Видел не раз: ведь то общество все называют хорошим,
Повода к песне которое чтителю муз не даёт!
Герцогиня опаздывала, и он скучал в Венеции. Его не трогали теперь переливы волн, качание красных парусов, которые вздувал ветер с Адриатического моря. Как это ни кажется невероятным, он оставался равнодушным к ласкам итальянской весны; у него была одна мысль, одна забота — вернуться к сокровищу, которое по ту сторону увенчанных снегом гор манило его, как магнит. Несмотря на мрачное настроение Гердера и на рознь, которая между ними усиливалась, Гёте в минуту отъезда поручил ему заботу об этом своём сокровище: «Когда уезжаешь, становишься беспокойным и чувствительным; и я подумал, что моя подруга и мой сын будут без меня совсем одиноки; если что-либо случится с ней, она не сумеет выпутаться одна. Я ей сказал, чтобы в случае необходимости она обратилась к тебе. Прости меня». Из Мантуи он благодарит Гердера за внимание к матери и ребёнку: «Они меня очень трогают, и, признаюсь тебе охотно, я страстно люблю Кристиану». И разве не ей он посвящает самые нежные из своих эпиграмм?
Часто манили меня дружелюбно все девять —
я муз разумею;
Я же не шёл к ним; я милую крепко в объятьях сжимал.
С нею расстался — увы! — я; меня позабыли и музы.
Но внезапно в эти игривые насмешливые стихи врываются другие звуки, вплетаются более значительные и горькие слова, похожие на звон набата.
Разразилась революция[105].
Гёте любил простой народ.

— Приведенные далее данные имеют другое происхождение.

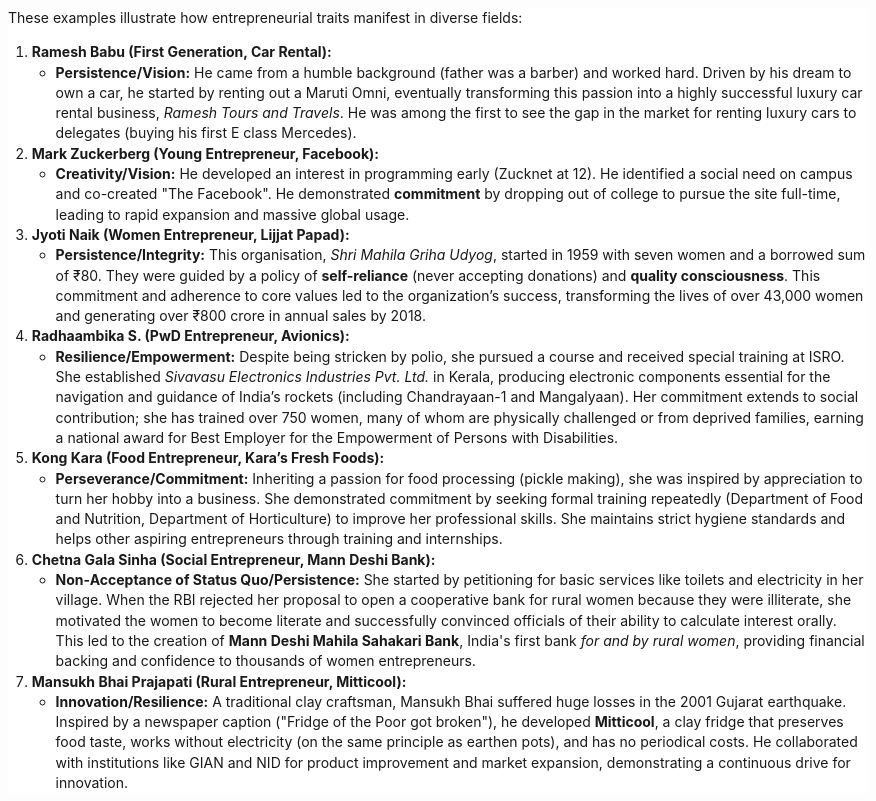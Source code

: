 These examples illustrate how entrepreneurial traits manifest in diverse fields:

1.  **Ramesh Babu (First Generation, Car Rental):**
    *   **Persistence/Vision:** He came from a humble background (father was a barber) and worked hard. Driven by his dream to own a car, he started by renting out a Maruti Omni, eventually transforming this passion into a highly successful luxury car rental business, *Ramesh Tours and Travels*. He was among the first to see the gap in the market for renting luxury cars to delegates (buying his first E class Mercedes).
2.  **Mark Zuckerberg (Young Entrepreneur, Facebook):**
    *   **Creativity/Vision:** He developed an interest in programming early (Zucknet at 12). He identified a social need on campus and co-created "The Facebook". He demonstrated **commitment** by dropping out of college to pursue the site full-time, leading to rapid expansion and massive global usage.
3.  **Jyoti Naik (Women Entrepreneur, Lijjat Papad):**
    *   **Persistence/Integrity:** This organisation, *Shri Mahila Griha Udyog*, started in 1959 with seven women and a borrowed sum of ₹80. They were guided by a policy of **self-reliance** (never accepting donations) and **quality consciousness**. This commitment and adherence to core values led to the organization’s success, transforming the lives of over 43,000 women and generating over ₹800 crore in annual sales by 2018.
4.  **Radhaambika S. (PwD Entrepreneur, Avionics):**
    *   **Resilience/Empowerment:** Despite being stricken by polio, she pursued a course and received special training at ISRO. She established *Sivavasu Electronics Industries Pvt. Ltd.* in Kerala, producing electronic components essential for the navigation and guidance of India’s rockets (including Chandrayaan-1 and Mangalyaan). Her commitment extends to social contribution; she has trained over 750 women, many of whom are physically challenged or from deprived families, earning a national award for Best Employer for the Empowerment of Persons with Disabilities.
5.  **Kong Kara (Food Entrepreneur, Kara’s Fresh Foods):**
    *   **Perseverance/Commitment:** Inheriting a passion for food processing (pickle making), she was inspired by appreciation to turn her hobby into a business. She demonstrated commitment by seeking formal training repeatedly (Department of Food and Nutrition, Department of Horticulture) to improve her professional skills. She maintains strict hygiene standards and helps other aspiring entrepreneurs through training and internships.
6.  **Chetna Gala Sinha (Social Entrepreneur, Mann Deshi Bank):**
    *   **Non-Acceptance of Status Quo/Persistence:** She started by petitioning for basic services like toilets and electricity in her village. When the RBI rejected her proposal to open a cooperative bank for rural women because they were illiterate, she motivated the women to become literate and successfully convinced officials of their ability to calculate interest orally. This led to the creation of **Mann Deshi Mahila Sahakari Bank**, India's first bank *for and by rural women*, providing financial backing and confidence to thousands of women entrepreneurs.
7.  **Mansukh Bhai Prajapati (Rural Entrepreneur, Mitticool):**
    *   **Innovation/Resilience:** A traditional clay craftsman, Mansukh Bhai suffered huge losses in the 2001 Gujarat earthquake. Inspired by a newspaper caption ("Fridge of the Poor got broken"), he developed **Mitticool**, a clay fridge that preserves food taste, works without electricity (on the same principle as earthen pots), and has no periodical costs. He collaborated with institutions like GIAN and NID for product improvement and market expansion, demonstrating a continuous drive for innovation.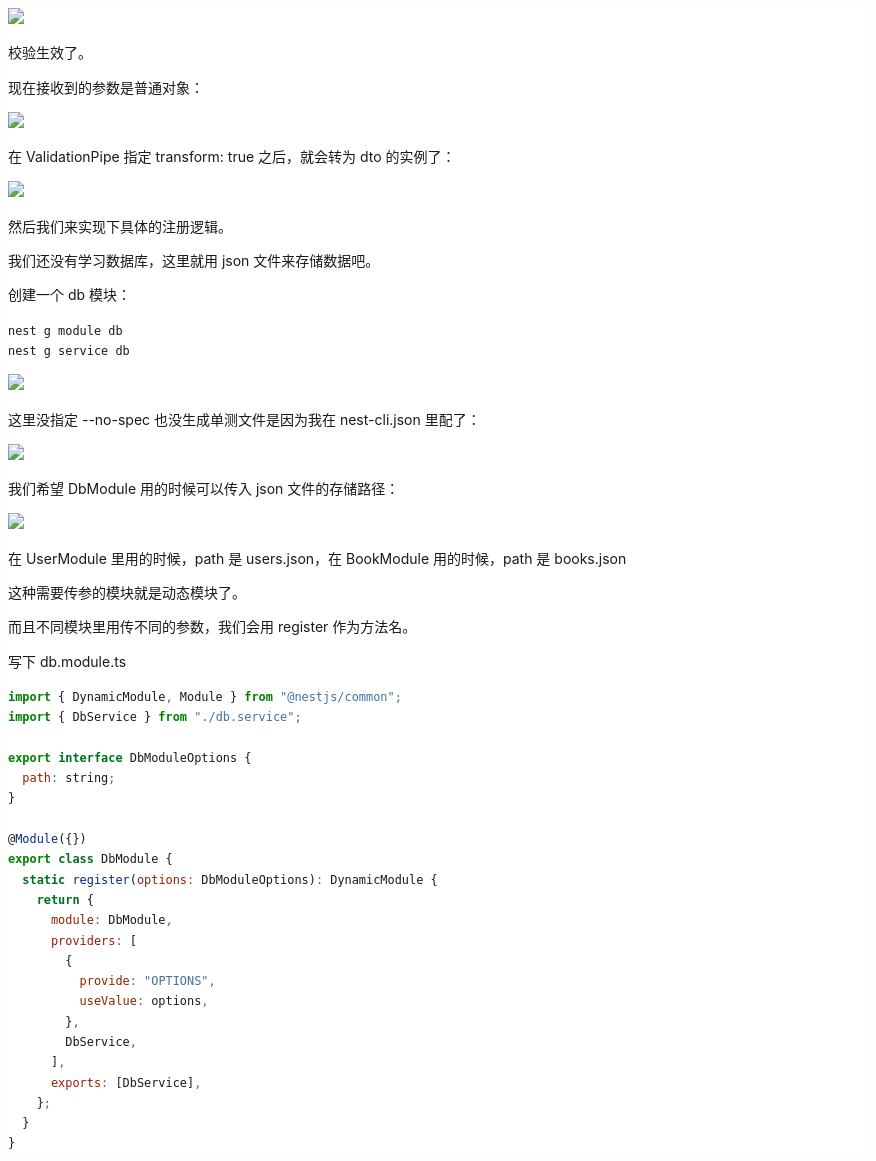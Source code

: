 ![](/nestjsCheats/image-803.jpg)

校验生效了。

现在接收到的参数是普通对象：

![](/nestjsCheats/image-804.jpg)

在 ValidationPipe 指定 transform: true 之后，就会转为 dto 的实例了：

![](/nestjsCheats/image-805.jpg)

然后我们来实现下具体的注册逻辑。

我们还没有学习数据库，这里就用 json 文件来存储数据吧。

创建一个 db 模块：

```
nest g module db
nest g service db
```

![](/nestjsCheats/image-806.jpg)

这里没指定 --no-spec 也没生成单测文件是因为我在 nest-cli.json 里配了：

![](/nestjsCheats/image-807.jpg)

我们希望 DbModule 用的时候可以传入 json 文件的存储路径：

![](/nestjsCheats/image-808.jpg)

在 UserModule 里用的时候，path 是 users.json，在 BookModule 用的时候，path 是 books.json

这种需要传参的模块就是动态模块了。

而且不同模块里用传不同的参数，我们会用 register 作为方法名。

写下 db.module.ts

```javascript
import { DynamicModule, Module } from "@nestjs/common";
import { DbService } from "./db.service";

export interface DbModuleOptions {
  path: string;
}

@Module({})
export class DbModule {
  static register(options: DbModuleOptions): DynamicModule {
    return {
      module: DbModule,
      providers: [
        {
          provide: "OPTIONS",
          useValue: options,
        },
        DbService,
      ],
      exports: [DbService],
    };
  }
}
```
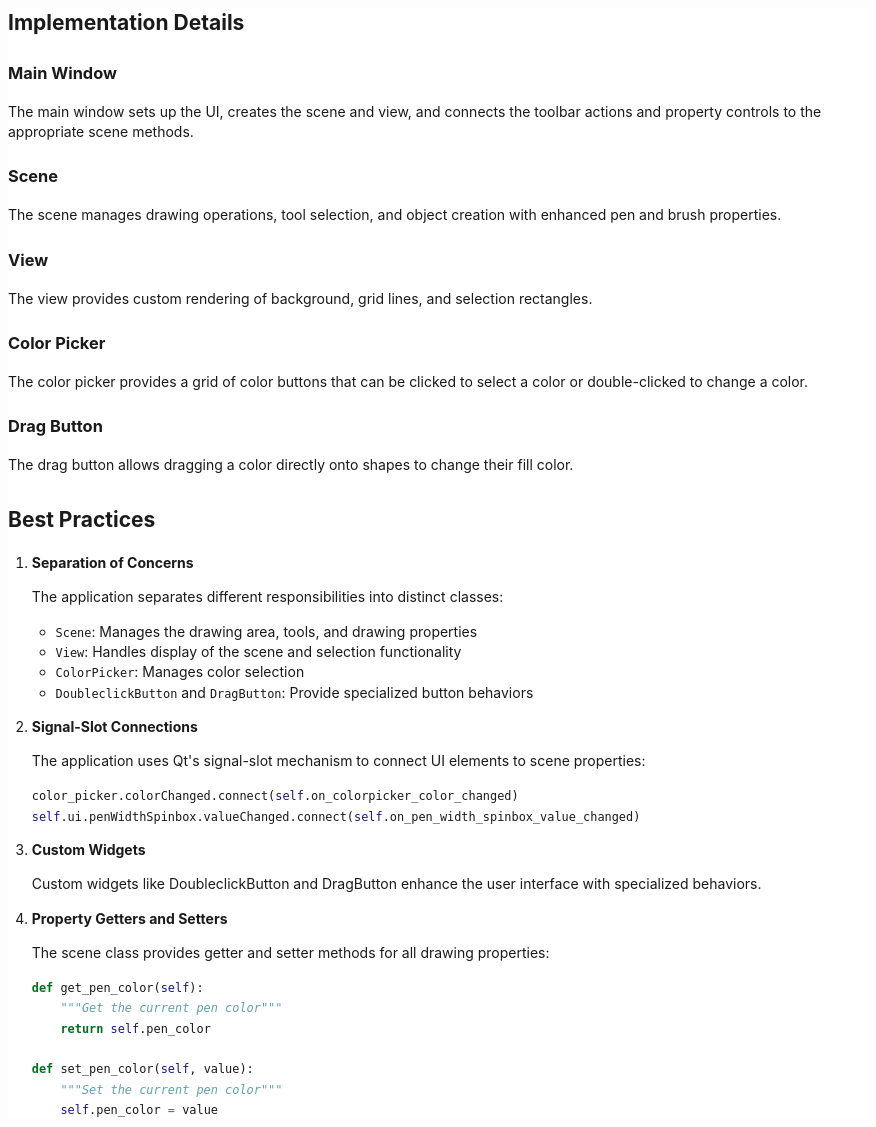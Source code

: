 ## Implementation Details

### Main Window

The main window sets up the UI, creates the scene and view, and connects the toolbar actions and property controls to the appropriate scene methods.

### Scene

The scene manages drawing operations, tool selection, and object creation with enhanced pen and brush properties.

### View

The view provides custom rendering of background, grid lines, and selection rectangles.

### Color Picker

The color picker provides a grid of color buttons that can be clicked to select a color or double-clicked to change a color.

### Drag Button

The drag button allows dragging a color directly onto shapes to change their fill color.

## Best Practices

1. **Separation of Concerns**

   The application separates different responsibilities into distinct classes:
   - `Scene`: Manages the drawing area, tools, and drawing properties
   - `View`: Handles display of the scene and selection functionality
   - `ColorPicker`: Manages color selection
   - `DoubleclickButton` and `DragButton`: Provide specialized button behaviors

2. **Signal-Slot Connections**

   The application uses Qt's signal-slot mechanism to connect UI elements to scene properties:

   ```python
   color_picker.colorChanged.connect(self.on_colorpicker_color_changed)
   self.ui.penWidthSpinbox.valueChanged.connect(self.on_pen_width_spinbox_value_changed)
   ```

3. **Custom Widgets**

   Custom widgets like DoubleclickButton and DragButton enhance the user interface with specialized behaviors.

4. **Property Getters and Setters**

   The scene class provides getter and setter methods for all drawing properties:

   ```python
   def get_pen_color(self):
       """Get the current pen color"""
       return self.pen_color
   
   def set_pen_color(self, value):
       """Set the current pen color"""
       self.pen_color = value
   ```
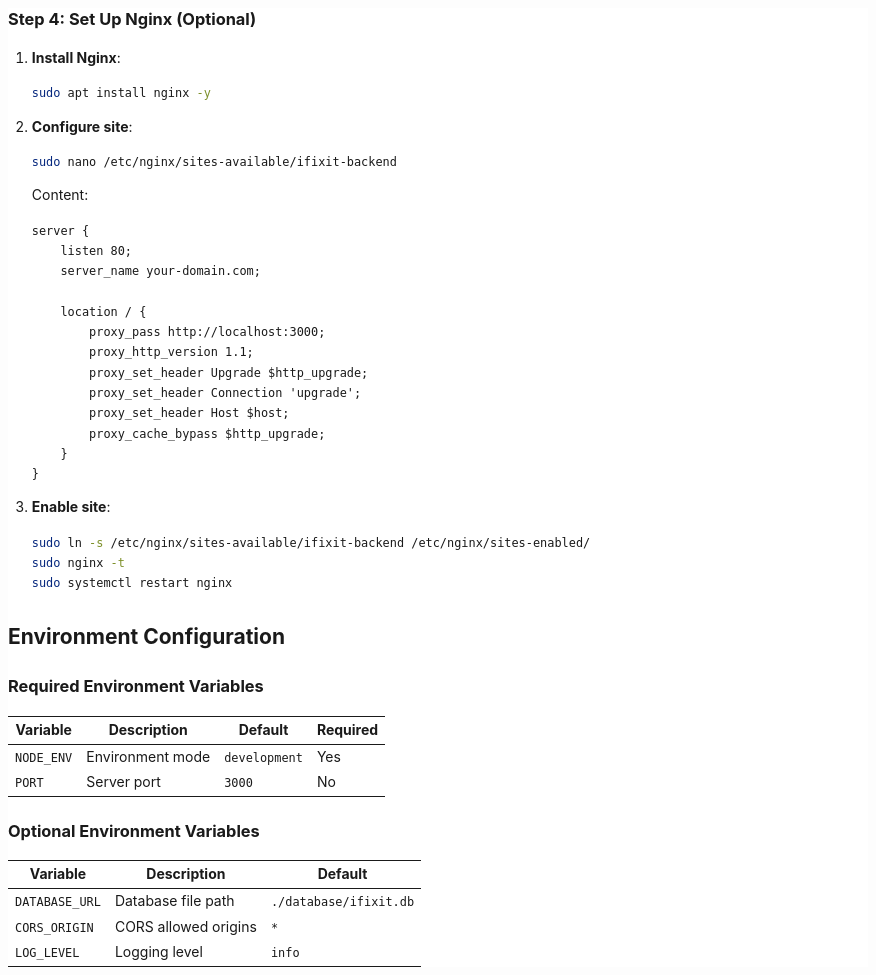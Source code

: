 ### Step 4: Set Up Nginx (Optional)

1. **Install Nginx**:
   ```bash
   sudo apt install nginx -y
   ```

2. **Configure site**:
   ```bash
   sudo nano /etc/nginx/sites-available/ifixit-backend
   ```

   Content:
   ```nginx
   server {
       listen 80;
       server_name your-domain.com;

       location / {
           proxy_pass http://localhost:3000;
           proxy_http_version 1.1;
           proxy_set_header Upgrade $http_upgrade;
           proxy_set_header Connection 'upgrade';
           proxy_set_header Host $host;
           proxy_cache_bypass $http_upgrade;
       }
   }
   ```

3. **Enable site**:
   ```bash
   sudo ln -s /etc/nginx/sites-available/ifixit-backend /etc/nginx/sites-enabled/
   sudo nginx -t
   sudo systemctl restart nginx
   ```

## Environment Configuration

### Required Environment Variables

| Variable | Description | Default | Required |
|----------|-------------|---------|----------|
| `NODE_ENV` | Environment mode | `development` | Yes |
| `PORT` | Server port | `3000` | No |

### Optional Environment Variables

| Variable | Description | Default |
|----------|-------------|---------|
| `DATABASE_URL` | Database file path | `./database/ifixit.db` |
| `CORS_ORIGIN` | CORS allowed origins | `*` |
| `LOG_LEVEL` | Logging level | `info` |
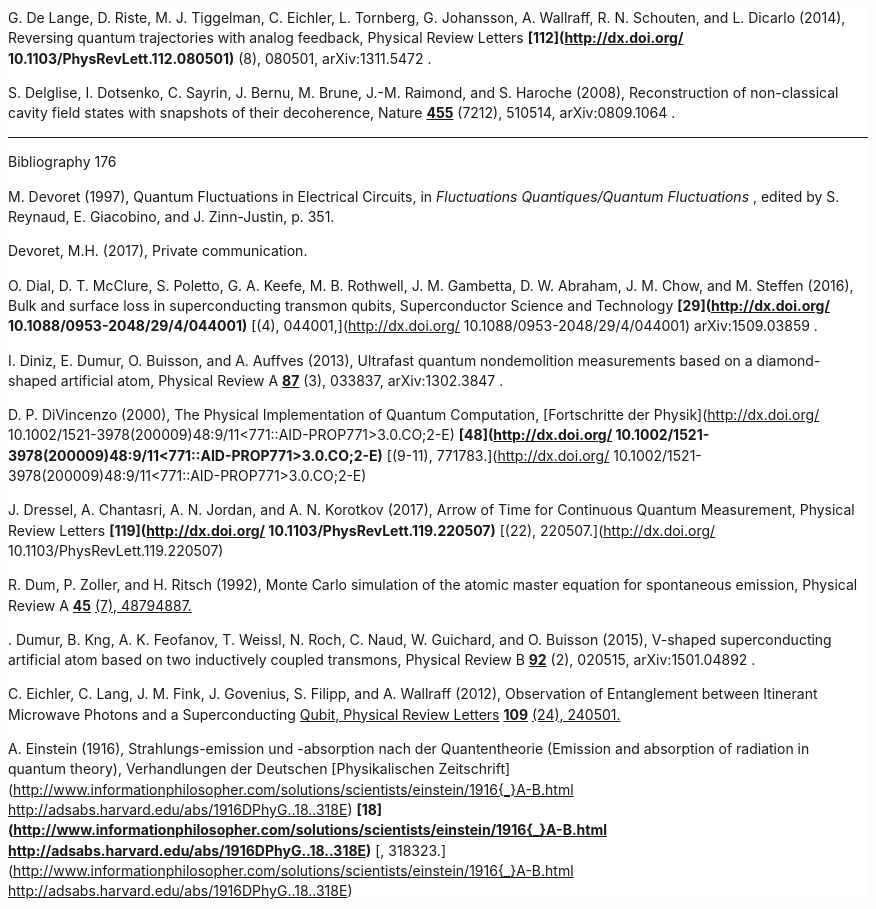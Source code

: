 G. De Lange, D. Riste, M. J. Tiggelman, C. Eichler, L. Tornberg, G. Johansson, A. Wallraff, R. N. Schouten, and L. Dicarlo (2014), Reversing quantum trajectories with
analog feedback, Physical Review Letters **[112](http://dx.doi.org/ 10.1103/PhysRevLett.112.080501)** (8), 080501, arXiv:1311.5472 .

S. Delglise, I. Dotsenko, C. Sayrin, J. Bernu, M. Brune, J.-M. Raimond, and S. Haroche
(2008), Reconstruction of non-classical cavity field states with snapshots of their decoherence, Nature **[455](http://dx.doi.org/10.1038/nature07288)** (7212), 510514, arXiv:0809.1064 .


-----


Bibliography 176

M. Devoret (1997), Quantum Fluctuations in Electrical Circuits, in _Fluctuations Quantiques/Quantum Fluctuations_ , edited by S. Reynaud, E. Giacobino, and J. Zinn-Justin,
p. 351.

Devoret, M.H. (2017), Private communication.

O. Dial, D. T. McClure, S. Poletto, G. A. Keefe, M. B. Rothwell, J. M. Gambetta, D. W.
Abraham, J. M. Chow, and M. Steffen (2016), Bulk and surface loss in superconducting transmon qubits, Superconductor Science and Technology **[29](http://dx.doi.org/ 10.1088/0953-2048/29/4/044001)** [(4), 044001,](http://dx.doi.org/ 10.1088/0953-2048/29/4/044001)
arXiv:1509.03859 .

I. Diniz, E. Dumur, O. Buisson, and A. Auffves (2013), Ultrafast quantum nondemolition measurements based on a diamond-shaped artificial atom, Physical Review A
**[87](http://dx.doi.org/10.1103/PhysRevA.87.033837)** (3), 033837, arXiv:1302.3847 .

D. P. DiVincenzo (2000), The Physical Implementation of Quantum Computation,
[Fortschritte der Physik](http://dx.doi.org/ 10.1002/1521-3978(200009)48:9/11<771::AID-PROP771>3.0.CO;2-E) **[48](http://dx.doi.org/ 10.1002/1521-3978(200009)48:9/11<771::AID-PROP771>3.0.CO;2-E)** [(9-11), 771783.](http://dx.doi.org/ 10.1002/1521-3978(200009)48:9/11<771::AID-PROP771>3.0.CO;2-E)

J. Dressel, A. Chantasri, A. N. Jordan, and A. N. Korotkov (2017), Arrow of Time for
Continuous Quantum Measurement, Physical Review Letters **[119](http://dx.doi.org/ 10.1103/PhysRevLett.119.220507)** [(22), 220507.](http://dx.doi.org/ 10.1103/PhysRevLett.119.220507)

R. Dum, P. Zoller, and H. Ritsch (1992), Monte Carlo simulation of the atomic master
equation for spontaneous emission, Physical Review A **[45](http://dx.doi.org/10.1103/PhysRevA.45.4879)** [(7), 48794887.](http://dx.doi.org/10.1103/PhysRevA.45.4879)

. Dumur, B. Kng, A. K. Feofanov, T. Weissl, N. Roch, C. Naud, W. Guichard, and
O. Buisson (2015), V-shaped superconducting artificial atom based on two inductively
coupled transmons, Physical Review B **[92](http://dx.doi.org/10.1103/PhysRevB.92.020515)** (2), 020515, arXiv:1501.04892 .

C. Eichler, C. Lang, J. M. Fink, J. Govenius, S. Filipp, and A. Wallraff (2012), Observation of Entanglement between Itinerant Microwave Photons and a Superconducting
[Qubit, Physical Review Letters](http://dx.doi.org/10.1103/PhysRevLett.109.240501) **[109](http://dx.doi.org/10.1103/PhysRevLett.109.240501)** [(24), 240501.](http://dx.doi.org/10.1103/PhysRevLett.109.240501)

A. Einstein (1916), Strahlungs-emission und -absorption nach der Quantentheorie (Emission and absorption of radiation in quantum theory), Verhandlungen der Deutschen
[Physikalischen Zeitschrift](http://www.informationphilosopher.com/solutions/scientists/einstein/1916{_}A-B.html http://adsabs.harvard.edu/abs/1916DPhyG..18..318E) **[18](http://www.informationphilosopher.com/solutions/scientists/einstein/1916{_}A-B.html http://adsabs.harvard.edu/abs/1916DPhyG..18..318E)** [, 318323.](http://www.informationphilosopher.com/solutions/scientists/einstein/1916{_}A-B.html http://adsabs.harvard.edu/abs/1916DPhyG..18..318E)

Он часто отстаивал его перед своим капризным властелином. Чего он только не делал в Веймаре, чтобы уменьшить налоги и поборы, спасти владения крестьян от опустошительных княжеских охот, избавить их самих от зрелища скандалов и расточительности двора! Но больше всего Гёте любил порядок. Потому-то первые победы революции внушили ему скорее опасения, чем радость. Не приведёт ли свобода к гибели? Он далёк был от того, чтобы, как Клопшток, Шиллер или Вордсворт[106], пламенно приветствовать новый склад жизни. Наоборот, он замкнулся в неприязненном ожидании. Он понимал прогресс как ряд медленных и постоянных изменений. Проникнутый античными идеалами, он жаждал гармонии. «Лучше несправедливость, — сказал он однажды, — чем беспорядок».
Кроме того, теперь Гёте — буржуа, собственник. У него одно желание: в своём новом прекрасном доме безмятежно жить рядом с Кристианой и сыном и весь досуг отдавать своим коллекциям и литературным работам. Революционное движение могло охватить всю Европу, и эта мысль казалась ему несносной. Карл-Август, наоборот, мечтал только о том, чтобы заняться политикой в широком масштабе. Он числился генералом прусской армии и по возвращении Гёте из Венеции увлёк его с собой в военный лагерь в Силезии, где Фридрих-Вильгельм II[107], производя смотры, потрясал шпагой в сторону Австрии. Поэт вернулся оттуда в отвратительном настроении, он увидел там только «мерзость и гадость». Ему хотелось, чтобы его оставили в покое: дали бы забиться, как сурку, около большой изразцовой печки и спокойно работать над «Торквато Тассо». Вот в чём он видел теперь счастье.
Но судьба решила иначе. Европа вооружилась против революции, и Пруссия выступила на мировую арену; Герцог Веймарский во главе кирасирского полка направился к границе и вскоре потребовал к себе Гёте. Начиналась французская кампания.
Глава IX
ПОХОД ВО ФРАНЦИЮ
С тяжёлым сердцем Гёте пустился в путь в начале августа 1792 года. В богемской двухместной карете, запряжённой четвёркой лошадей, он вёз с собой свои заметки об оптике и теории красок, целый набор гусиных перьев и карандаши для рисования.
Первую остановку он сделал во Франкфурте, где после тринадцатилетней разлуки свиделся с матерью. Он испросил у неё для Кристианы немного той улыбающейся снисходительности, которой она так щедро одаряла всех. Счастливая тем, что стала бабушкой, старушка легко примирилась с совершившимся фактом, признала подругу сына и послала ей «прекрасное платье и кофту». Поэт был растроган; его мысль беспрестанно возвращалась к Веймару: «Пока живёшь вместе, не ценишь в должной мере своего счастья». Как он жалел о том, что вынужден был покинуть свой мирный дом! Он вспоминал свой сад, брюкву, которую сажал совместно с Кристианой, думал об украшении дома, ставшего его собственностью, о всех переделках, следить за которыми поручил своему римскому приятелю, Генриху Мейеру.